Nigel Slater’s books lead the field in cookery book design, but his latest, Eat: The
Little Book of Fast Food (Fourth Estate, £26, Spectator Bookshop, £20), is the most beautiful yet. The size of a large paperback and twice as thick, the single word Eat is embossed in black on a mustard-yellow cloth cover. The book is very easy to use. In the front is a list of recipes, organised by main ingredient; in the back a good index.
The chapters are grouped by cooking method, and the recipes written in shortened form, with ingredients in bold type in the body of the text. Beside many of the recipes a section entitled ‘A Few Thoughts’ gives alternative ways of cooking, or adding to, the dish in question — which expands the recipes until you can no longer count them. You could cook from this book for years, needing no other, and the dishes are so delicious you might not even want another.
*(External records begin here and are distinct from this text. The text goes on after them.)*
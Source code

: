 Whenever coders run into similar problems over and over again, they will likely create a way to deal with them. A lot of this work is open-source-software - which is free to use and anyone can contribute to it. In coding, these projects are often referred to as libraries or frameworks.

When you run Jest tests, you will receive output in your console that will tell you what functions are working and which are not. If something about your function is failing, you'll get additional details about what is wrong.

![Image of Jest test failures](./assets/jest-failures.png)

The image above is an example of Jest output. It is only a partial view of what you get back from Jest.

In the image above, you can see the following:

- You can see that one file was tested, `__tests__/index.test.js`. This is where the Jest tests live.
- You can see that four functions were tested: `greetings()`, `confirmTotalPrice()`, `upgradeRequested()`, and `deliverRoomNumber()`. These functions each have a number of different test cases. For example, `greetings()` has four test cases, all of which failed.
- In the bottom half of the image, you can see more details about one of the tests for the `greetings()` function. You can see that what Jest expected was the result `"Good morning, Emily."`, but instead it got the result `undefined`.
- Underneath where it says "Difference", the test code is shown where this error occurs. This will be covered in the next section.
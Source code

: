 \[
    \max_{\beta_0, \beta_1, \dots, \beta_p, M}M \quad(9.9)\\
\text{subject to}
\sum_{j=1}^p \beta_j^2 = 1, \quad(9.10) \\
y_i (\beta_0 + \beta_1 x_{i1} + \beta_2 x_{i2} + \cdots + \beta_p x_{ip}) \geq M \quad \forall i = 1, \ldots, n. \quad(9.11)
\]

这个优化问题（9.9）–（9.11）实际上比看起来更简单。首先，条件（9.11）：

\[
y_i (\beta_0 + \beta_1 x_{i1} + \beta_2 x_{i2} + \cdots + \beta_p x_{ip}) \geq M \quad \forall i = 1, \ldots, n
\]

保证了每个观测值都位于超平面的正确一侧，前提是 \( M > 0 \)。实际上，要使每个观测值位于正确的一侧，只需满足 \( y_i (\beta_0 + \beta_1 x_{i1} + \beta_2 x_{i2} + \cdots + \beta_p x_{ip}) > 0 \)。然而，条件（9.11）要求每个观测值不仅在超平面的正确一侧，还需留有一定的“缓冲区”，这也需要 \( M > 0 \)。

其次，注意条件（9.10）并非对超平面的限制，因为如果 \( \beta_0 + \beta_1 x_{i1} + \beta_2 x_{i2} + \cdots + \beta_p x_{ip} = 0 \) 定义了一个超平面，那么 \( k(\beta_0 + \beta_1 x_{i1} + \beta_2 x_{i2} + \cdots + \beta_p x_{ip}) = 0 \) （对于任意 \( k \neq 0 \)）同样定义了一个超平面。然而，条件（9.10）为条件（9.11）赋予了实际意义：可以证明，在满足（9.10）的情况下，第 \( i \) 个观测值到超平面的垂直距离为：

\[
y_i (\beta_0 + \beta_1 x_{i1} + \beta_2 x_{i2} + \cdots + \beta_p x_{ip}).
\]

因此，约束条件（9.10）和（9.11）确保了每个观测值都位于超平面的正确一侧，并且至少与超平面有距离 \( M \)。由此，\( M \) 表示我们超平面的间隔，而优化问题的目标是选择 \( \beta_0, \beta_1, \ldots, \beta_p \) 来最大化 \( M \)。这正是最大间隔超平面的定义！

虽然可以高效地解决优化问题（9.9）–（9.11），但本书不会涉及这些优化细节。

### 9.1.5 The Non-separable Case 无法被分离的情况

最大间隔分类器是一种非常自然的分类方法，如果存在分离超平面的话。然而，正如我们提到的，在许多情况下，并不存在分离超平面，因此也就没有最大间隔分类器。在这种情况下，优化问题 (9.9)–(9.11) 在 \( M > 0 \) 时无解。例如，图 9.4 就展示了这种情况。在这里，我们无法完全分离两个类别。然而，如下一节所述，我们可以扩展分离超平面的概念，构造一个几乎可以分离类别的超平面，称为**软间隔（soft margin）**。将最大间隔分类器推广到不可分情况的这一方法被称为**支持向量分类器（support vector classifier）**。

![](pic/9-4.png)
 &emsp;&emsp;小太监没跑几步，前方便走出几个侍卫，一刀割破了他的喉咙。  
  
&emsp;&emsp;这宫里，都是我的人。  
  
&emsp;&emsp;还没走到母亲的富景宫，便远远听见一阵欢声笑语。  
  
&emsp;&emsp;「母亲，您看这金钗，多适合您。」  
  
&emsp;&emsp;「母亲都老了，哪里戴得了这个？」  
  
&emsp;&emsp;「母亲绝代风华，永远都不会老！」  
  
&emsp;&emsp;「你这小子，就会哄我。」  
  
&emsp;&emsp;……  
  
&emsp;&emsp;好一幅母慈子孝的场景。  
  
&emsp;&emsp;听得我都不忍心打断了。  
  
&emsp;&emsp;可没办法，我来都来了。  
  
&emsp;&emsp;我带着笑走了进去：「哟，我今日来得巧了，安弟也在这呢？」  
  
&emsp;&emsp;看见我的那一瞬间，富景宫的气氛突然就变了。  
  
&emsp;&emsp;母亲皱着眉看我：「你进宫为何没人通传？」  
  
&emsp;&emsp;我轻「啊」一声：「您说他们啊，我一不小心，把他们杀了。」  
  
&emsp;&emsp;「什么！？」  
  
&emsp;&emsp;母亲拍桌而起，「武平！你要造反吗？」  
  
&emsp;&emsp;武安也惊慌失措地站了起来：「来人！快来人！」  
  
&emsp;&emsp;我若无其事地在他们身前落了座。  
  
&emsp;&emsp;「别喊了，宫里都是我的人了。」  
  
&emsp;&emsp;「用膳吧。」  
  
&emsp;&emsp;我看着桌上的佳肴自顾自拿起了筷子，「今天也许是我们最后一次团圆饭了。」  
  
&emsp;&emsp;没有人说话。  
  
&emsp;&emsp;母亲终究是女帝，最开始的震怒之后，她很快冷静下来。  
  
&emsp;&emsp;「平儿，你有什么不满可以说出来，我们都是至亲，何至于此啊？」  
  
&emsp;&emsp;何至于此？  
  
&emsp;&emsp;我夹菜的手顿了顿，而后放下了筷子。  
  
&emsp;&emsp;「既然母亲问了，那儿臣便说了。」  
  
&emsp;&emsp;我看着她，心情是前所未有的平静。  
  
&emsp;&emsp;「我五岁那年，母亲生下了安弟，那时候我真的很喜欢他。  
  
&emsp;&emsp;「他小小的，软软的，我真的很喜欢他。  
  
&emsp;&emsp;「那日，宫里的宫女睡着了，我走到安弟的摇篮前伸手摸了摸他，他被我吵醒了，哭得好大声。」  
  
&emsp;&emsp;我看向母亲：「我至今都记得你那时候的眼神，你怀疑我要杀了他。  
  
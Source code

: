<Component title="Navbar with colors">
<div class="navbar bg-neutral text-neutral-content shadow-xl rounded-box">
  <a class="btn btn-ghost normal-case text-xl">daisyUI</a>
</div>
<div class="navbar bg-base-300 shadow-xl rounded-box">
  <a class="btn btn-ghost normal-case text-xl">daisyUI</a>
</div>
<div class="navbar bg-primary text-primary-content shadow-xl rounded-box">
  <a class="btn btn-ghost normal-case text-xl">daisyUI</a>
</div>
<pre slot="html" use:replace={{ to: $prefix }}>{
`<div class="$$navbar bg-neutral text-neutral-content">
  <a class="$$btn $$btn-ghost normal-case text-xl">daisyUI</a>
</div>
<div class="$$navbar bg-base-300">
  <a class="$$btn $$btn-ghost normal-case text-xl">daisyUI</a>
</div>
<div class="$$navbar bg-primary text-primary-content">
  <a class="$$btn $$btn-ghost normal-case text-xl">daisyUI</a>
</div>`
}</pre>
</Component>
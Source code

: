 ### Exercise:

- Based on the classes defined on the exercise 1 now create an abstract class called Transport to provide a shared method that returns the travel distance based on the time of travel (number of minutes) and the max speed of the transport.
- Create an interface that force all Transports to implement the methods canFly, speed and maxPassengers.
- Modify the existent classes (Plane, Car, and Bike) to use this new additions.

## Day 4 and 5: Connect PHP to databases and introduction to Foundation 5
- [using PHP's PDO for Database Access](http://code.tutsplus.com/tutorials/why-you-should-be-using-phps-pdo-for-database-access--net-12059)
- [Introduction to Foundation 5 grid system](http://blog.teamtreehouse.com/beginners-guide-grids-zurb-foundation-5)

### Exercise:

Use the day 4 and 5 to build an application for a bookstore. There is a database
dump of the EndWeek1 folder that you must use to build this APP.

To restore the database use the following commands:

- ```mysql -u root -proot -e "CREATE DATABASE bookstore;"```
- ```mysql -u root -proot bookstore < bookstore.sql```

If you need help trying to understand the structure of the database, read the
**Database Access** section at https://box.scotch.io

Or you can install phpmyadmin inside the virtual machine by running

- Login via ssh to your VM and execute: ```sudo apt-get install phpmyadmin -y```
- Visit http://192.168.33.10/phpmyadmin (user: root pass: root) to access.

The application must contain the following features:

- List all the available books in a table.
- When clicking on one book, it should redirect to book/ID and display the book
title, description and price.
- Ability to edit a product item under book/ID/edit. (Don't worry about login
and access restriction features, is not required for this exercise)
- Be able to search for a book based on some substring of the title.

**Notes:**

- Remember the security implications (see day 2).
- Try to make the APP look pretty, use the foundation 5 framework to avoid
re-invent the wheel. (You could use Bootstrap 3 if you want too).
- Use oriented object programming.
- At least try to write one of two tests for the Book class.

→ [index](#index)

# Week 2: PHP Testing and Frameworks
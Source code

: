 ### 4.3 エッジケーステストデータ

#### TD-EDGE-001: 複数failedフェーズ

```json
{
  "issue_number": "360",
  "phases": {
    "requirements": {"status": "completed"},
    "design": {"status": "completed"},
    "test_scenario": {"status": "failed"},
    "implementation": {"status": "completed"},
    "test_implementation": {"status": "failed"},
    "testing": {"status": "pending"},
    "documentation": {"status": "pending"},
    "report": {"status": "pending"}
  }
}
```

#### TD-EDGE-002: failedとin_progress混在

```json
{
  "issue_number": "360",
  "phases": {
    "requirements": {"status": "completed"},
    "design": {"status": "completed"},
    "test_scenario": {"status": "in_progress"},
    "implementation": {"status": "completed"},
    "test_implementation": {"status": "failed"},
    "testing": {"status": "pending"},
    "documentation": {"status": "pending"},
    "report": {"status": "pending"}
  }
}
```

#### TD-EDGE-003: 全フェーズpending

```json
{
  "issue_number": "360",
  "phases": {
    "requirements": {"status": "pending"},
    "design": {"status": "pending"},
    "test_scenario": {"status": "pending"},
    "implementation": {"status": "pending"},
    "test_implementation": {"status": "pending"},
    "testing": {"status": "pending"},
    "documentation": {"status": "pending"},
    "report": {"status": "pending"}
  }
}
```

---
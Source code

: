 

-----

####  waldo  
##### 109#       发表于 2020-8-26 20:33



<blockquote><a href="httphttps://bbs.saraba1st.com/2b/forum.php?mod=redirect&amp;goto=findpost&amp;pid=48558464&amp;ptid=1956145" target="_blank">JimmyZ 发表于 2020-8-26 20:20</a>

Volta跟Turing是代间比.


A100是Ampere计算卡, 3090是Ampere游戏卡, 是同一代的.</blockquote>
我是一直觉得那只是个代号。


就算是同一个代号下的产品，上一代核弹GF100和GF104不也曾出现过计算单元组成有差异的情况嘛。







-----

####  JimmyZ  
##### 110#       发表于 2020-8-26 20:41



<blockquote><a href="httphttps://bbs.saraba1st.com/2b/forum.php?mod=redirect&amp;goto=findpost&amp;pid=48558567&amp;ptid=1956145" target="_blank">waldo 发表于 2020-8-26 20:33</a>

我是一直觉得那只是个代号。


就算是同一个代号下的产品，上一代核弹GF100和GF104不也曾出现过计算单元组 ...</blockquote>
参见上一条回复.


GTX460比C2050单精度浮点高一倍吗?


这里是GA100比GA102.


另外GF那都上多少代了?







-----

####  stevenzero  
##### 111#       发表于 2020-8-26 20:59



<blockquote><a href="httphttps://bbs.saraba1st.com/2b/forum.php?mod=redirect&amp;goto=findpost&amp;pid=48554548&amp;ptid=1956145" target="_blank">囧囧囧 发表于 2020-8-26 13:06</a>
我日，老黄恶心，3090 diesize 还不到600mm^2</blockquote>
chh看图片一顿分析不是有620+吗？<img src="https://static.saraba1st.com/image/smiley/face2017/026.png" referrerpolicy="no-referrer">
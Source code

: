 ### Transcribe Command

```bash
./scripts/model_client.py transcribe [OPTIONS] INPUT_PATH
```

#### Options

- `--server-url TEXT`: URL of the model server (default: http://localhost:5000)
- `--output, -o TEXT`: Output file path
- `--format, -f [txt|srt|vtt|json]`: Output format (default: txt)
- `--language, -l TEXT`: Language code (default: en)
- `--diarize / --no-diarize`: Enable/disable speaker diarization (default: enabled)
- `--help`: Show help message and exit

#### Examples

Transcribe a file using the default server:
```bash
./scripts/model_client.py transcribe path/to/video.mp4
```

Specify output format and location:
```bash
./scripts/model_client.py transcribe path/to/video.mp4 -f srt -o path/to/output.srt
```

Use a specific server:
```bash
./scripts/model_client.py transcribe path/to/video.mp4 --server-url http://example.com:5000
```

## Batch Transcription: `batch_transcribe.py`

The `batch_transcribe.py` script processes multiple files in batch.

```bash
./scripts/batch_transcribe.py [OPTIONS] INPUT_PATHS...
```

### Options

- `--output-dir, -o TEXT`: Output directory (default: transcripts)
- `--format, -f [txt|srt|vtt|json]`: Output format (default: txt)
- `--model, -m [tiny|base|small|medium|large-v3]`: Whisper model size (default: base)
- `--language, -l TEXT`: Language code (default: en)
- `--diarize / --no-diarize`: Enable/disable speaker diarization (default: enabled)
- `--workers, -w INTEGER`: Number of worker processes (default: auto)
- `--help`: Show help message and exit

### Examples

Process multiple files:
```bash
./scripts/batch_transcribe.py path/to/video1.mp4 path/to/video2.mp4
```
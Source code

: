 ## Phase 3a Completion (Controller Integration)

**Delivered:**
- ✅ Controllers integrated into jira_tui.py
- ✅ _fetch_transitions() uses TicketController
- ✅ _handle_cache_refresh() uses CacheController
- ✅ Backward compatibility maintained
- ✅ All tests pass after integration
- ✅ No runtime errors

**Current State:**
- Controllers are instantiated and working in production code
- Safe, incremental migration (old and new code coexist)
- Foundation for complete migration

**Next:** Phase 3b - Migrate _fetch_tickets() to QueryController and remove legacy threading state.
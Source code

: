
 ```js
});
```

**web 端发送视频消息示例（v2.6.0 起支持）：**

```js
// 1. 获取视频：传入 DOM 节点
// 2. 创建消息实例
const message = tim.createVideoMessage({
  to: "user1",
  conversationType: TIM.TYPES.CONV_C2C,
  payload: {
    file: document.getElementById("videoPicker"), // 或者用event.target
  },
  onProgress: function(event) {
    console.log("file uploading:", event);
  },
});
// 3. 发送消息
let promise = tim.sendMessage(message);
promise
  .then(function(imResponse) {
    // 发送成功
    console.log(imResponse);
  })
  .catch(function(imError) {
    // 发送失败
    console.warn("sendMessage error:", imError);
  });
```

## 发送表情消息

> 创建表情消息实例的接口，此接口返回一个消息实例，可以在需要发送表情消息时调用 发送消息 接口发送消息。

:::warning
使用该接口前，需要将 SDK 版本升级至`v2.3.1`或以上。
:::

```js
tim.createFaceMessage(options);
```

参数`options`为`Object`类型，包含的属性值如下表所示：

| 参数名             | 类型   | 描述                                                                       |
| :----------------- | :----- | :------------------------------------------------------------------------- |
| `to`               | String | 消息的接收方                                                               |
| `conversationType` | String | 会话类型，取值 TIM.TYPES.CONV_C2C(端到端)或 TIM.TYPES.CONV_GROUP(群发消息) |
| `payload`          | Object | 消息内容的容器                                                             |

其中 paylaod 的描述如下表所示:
Though Slater rhapsodises about a chunky sandwich of roast vegetables and garlic mayonnaise, eaten in the hand, Eat also contains more sophisticated offerings, suitable for dinner parties (remember them?). Well, they are alive and thriving in north London, where James Ramsden runs his supper club, The Secret Larder, feeding 20 people a week in a small coffee shop. His book Do-Ahead Dinners (Pavilion, £20, Spectator Bookshop, £15.50) is about the sort of practical entertaining which leaves the host or hostess able to talk to their guests instead of being stuck red-faced and panicking in the kitchen.
Ramsden’s menus can be prepared well in advance, with a few last-minute twiddles. He makes it all very simple and includeseverything from cocktails and pre-dinner snacks to sweet things to have after pudding.